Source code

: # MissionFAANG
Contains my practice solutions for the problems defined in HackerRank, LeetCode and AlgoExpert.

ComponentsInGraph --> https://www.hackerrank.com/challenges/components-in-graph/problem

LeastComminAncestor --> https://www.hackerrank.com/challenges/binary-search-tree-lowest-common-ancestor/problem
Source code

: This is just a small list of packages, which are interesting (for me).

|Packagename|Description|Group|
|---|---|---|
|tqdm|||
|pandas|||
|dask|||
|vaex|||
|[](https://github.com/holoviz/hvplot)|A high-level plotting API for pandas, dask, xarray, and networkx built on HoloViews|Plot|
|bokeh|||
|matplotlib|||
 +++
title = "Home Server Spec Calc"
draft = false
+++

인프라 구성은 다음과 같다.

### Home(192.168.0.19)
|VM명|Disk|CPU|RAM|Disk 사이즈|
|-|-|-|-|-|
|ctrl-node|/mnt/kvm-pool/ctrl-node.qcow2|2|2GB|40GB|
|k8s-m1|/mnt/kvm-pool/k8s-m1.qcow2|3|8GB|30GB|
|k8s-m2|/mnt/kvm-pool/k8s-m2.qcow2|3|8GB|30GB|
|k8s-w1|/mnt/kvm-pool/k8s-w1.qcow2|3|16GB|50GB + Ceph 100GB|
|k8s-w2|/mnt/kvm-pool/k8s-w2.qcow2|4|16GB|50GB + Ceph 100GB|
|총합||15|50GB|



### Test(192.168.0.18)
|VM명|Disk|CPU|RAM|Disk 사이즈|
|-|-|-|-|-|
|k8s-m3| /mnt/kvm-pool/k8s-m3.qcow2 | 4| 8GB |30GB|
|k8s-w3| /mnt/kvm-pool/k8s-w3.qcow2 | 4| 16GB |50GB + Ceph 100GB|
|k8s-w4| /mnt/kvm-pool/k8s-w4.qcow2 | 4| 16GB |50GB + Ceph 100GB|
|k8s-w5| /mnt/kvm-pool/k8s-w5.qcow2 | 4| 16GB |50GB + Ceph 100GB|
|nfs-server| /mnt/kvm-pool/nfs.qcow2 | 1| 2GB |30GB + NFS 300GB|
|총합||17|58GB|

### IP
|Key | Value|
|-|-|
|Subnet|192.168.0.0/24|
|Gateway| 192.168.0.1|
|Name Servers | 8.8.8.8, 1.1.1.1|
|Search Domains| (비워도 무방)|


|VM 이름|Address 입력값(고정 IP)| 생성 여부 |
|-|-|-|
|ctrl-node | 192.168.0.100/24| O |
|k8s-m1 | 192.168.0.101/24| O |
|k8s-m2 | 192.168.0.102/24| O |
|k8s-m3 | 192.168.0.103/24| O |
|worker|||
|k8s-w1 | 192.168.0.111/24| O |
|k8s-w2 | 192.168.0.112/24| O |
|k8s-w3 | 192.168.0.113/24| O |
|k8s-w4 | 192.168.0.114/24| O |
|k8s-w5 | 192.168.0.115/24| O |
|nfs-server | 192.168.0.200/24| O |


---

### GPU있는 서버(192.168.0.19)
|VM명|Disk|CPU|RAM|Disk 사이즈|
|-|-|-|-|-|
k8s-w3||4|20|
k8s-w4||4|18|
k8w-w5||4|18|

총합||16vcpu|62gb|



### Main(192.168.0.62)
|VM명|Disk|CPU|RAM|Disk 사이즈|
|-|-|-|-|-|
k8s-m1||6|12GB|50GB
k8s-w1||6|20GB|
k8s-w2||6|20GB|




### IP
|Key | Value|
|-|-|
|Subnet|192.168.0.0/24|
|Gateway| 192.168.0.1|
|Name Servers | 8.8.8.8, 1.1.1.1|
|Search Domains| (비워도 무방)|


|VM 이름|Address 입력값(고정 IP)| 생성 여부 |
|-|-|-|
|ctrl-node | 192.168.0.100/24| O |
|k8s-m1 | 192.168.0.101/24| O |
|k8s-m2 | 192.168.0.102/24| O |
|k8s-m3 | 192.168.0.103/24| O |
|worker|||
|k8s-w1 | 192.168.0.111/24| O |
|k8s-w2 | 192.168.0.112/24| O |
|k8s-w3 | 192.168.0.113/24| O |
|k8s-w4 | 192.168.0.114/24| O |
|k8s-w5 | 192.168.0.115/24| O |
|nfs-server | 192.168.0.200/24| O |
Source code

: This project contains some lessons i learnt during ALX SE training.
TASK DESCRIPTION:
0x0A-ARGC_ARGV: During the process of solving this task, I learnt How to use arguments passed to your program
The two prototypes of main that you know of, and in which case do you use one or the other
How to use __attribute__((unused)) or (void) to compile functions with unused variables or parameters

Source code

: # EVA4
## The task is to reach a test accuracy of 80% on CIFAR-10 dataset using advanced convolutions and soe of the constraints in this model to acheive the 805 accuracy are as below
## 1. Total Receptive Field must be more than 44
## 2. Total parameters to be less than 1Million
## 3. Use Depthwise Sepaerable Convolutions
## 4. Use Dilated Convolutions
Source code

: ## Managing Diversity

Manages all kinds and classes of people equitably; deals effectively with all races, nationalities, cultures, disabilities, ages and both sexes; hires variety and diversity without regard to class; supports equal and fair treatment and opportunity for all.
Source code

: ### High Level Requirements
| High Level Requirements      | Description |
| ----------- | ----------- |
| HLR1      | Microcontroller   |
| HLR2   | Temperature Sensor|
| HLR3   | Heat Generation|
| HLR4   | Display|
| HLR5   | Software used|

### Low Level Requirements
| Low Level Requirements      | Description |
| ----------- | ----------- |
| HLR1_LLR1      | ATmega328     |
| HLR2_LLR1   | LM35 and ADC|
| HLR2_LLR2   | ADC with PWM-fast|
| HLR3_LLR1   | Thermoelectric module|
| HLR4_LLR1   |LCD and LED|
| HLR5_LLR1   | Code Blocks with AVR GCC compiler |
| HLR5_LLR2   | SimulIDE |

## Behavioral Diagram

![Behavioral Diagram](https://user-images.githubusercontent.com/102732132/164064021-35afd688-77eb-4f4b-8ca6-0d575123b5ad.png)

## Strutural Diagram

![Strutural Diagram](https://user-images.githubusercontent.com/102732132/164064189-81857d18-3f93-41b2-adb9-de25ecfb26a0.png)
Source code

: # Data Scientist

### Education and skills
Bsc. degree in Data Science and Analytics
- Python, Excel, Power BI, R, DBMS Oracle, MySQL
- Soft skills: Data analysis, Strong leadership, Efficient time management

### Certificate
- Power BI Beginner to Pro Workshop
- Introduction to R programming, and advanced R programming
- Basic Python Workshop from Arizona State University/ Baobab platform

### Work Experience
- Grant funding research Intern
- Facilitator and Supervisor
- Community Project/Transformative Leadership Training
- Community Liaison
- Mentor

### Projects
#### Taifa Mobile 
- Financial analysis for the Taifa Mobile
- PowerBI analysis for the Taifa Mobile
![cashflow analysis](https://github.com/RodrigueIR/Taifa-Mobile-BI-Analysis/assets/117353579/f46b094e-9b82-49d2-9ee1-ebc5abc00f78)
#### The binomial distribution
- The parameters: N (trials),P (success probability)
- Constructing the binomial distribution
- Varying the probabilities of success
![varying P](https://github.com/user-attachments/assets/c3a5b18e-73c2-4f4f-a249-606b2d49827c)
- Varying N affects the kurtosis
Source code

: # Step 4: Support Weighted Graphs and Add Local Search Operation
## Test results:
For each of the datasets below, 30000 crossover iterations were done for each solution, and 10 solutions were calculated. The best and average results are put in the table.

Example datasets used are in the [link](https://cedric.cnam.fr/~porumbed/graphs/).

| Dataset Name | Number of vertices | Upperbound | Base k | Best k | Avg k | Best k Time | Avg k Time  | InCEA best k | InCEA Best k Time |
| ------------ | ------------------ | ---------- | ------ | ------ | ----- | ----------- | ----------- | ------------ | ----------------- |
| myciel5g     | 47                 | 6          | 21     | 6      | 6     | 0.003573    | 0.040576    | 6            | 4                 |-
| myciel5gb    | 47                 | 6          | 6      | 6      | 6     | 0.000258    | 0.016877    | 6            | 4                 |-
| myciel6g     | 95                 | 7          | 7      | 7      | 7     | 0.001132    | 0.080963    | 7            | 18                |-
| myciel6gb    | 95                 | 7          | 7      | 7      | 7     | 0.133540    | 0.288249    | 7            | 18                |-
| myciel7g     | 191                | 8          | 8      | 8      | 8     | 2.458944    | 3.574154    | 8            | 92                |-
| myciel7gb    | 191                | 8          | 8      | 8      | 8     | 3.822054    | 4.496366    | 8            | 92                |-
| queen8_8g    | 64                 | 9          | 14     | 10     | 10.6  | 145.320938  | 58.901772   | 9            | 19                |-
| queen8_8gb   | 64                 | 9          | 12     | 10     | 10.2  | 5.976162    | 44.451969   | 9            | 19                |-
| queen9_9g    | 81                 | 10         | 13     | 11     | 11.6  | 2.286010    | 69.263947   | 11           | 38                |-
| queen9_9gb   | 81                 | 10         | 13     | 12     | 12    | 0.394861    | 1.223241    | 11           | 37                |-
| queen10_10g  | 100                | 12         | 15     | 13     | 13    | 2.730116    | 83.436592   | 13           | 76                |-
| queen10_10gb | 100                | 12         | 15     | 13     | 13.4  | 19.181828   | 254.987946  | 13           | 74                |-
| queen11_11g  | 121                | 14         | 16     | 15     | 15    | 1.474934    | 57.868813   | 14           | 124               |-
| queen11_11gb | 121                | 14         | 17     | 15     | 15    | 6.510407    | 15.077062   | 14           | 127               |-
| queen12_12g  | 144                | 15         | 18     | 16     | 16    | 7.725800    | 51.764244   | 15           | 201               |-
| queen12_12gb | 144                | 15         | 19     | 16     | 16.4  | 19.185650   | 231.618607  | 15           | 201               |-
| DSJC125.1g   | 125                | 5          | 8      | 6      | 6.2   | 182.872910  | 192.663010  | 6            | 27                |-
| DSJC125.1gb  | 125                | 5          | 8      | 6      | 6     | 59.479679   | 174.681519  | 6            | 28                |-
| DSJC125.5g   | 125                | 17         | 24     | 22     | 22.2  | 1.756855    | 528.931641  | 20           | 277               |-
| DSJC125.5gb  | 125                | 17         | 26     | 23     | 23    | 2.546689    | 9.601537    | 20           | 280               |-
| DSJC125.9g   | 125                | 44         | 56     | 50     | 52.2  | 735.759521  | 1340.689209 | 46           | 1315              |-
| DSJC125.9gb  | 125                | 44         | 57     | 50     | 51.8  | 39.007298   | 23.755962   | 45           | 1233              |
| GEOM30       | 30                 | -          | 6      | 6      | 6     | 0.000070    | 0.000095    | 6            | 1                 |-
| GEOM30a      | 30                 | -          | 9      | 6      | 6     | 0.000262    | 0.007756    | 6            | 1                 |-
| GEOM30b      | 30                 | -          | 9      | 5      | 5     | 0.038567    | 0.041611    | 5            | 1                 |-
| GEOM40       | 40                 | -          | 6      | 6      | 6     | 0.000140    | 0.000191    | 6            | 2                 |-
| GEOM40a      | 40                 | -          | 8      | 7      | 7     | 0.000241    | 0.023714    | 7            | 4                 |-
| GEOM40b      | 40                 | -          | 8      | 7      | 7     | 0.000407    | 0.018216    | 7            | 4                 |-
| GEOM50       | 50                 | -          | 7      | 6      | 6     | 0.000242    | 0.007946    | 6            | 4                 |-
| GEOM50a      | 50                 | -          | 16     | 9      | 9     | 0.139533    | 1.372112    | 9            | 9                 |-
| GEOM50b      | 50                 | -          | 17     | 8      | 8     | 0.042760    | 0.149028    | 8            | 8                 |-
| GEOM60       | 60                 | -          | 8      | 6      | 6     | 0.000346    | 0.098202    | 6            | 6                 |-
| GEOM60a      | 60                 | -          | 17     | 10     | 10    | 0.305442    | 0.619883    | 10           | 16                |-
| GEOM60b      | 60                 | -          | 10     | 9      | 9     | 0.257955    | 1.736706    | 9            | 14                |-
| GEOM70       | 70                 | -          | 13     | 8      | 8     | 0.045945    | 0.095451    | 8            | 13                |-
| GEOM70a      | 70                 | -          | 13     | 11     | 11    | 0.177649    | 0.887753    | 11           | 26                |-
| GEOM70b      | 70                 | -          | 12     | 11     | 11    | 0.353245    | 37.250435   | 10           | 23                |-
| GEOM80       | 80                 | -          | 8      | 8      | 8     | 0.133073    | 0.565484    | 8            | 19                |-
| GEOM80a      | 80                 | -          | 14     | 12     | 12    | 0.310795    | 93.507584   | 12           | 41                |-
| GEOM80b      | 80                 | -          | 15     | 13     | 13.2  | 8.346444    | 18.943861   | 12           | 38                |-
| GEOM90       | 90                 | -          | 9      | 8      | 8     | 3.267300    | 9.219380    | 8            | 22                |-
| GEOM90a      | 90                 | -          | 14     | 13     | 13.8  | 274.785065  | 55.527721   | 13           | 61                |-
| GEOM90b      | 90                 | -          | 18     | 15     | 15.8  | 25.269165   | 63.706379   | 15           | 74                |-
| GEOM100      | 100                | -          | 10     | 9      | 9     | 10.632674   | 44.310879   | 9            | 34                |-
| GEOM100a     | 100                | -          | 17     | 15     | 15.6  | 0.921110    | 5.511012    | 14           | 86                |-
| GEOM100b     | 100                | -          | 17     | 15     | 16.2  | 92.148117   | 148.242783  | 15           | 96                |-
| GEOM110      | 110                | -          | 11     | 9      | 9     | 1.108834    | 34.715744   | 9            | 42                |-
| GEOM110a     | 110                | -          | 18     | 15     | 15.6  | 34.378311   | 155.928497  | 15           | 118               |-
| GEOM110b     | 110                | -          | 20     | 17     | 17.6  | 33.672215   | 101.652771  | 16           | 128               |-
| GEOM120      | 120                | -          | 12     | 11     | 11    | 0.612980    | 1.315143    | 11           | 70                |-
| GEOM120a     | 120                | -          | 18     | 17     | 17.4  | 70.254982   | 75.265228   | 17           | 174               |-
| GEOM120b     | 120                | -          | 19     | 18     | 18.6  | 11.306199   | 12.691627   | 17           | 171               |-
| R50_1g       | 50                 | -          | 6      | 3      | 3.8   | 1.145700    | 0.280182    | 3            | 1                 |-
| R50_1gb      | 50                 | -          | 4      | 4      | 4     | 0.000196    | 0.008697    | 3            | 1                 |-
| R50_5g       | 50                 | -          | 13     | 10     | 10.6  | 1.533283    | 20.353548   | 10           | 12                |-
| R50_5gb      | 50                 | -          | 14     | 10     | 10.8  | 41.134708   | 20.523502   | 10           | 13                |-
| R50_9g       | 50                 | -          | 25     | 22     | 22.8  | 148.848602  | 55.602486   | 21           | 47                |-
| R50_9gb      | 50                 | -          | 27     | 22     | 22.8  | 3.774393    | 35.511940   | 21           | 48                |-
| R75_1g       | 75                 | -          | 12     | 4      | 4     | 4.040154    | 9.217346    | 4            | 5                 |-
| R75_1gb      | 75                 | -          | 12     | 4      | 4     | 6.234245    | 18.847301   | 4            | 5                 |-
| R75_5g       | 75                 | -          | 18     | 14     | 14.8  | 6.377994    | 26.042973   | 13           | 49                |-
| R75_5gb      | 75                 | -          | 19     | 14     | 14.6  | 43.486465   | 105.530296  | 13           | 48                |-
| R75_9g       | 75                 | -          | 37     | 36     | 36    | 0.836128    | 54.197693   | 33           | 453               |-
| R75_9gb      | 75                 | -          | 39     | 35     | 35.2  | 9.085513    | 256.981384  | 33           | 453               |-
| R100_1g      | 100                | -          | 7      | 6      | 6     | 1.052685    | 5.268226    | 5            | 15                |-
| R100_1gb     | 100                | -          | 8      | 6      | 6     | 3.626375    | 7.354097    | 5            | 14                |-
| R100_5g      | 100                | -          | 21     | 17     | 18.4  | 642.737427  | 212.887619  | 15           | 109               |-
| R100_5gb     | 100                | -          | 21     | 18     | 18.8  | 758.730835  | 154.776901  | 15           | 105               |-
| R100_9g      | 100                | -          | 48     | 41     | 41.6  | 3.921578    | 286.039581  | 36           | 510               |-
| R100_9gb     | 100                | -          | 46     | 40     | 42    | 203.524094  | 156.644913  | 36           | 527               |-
##############################
ABOUT THIS EXERCISE: Find every line in the records above that holds the word "which", and copy each one.

REPLY:
: This is just a small list of packages, which are interesting (for me).
The two prototypes of main that you know of, and in which case do you use one or the other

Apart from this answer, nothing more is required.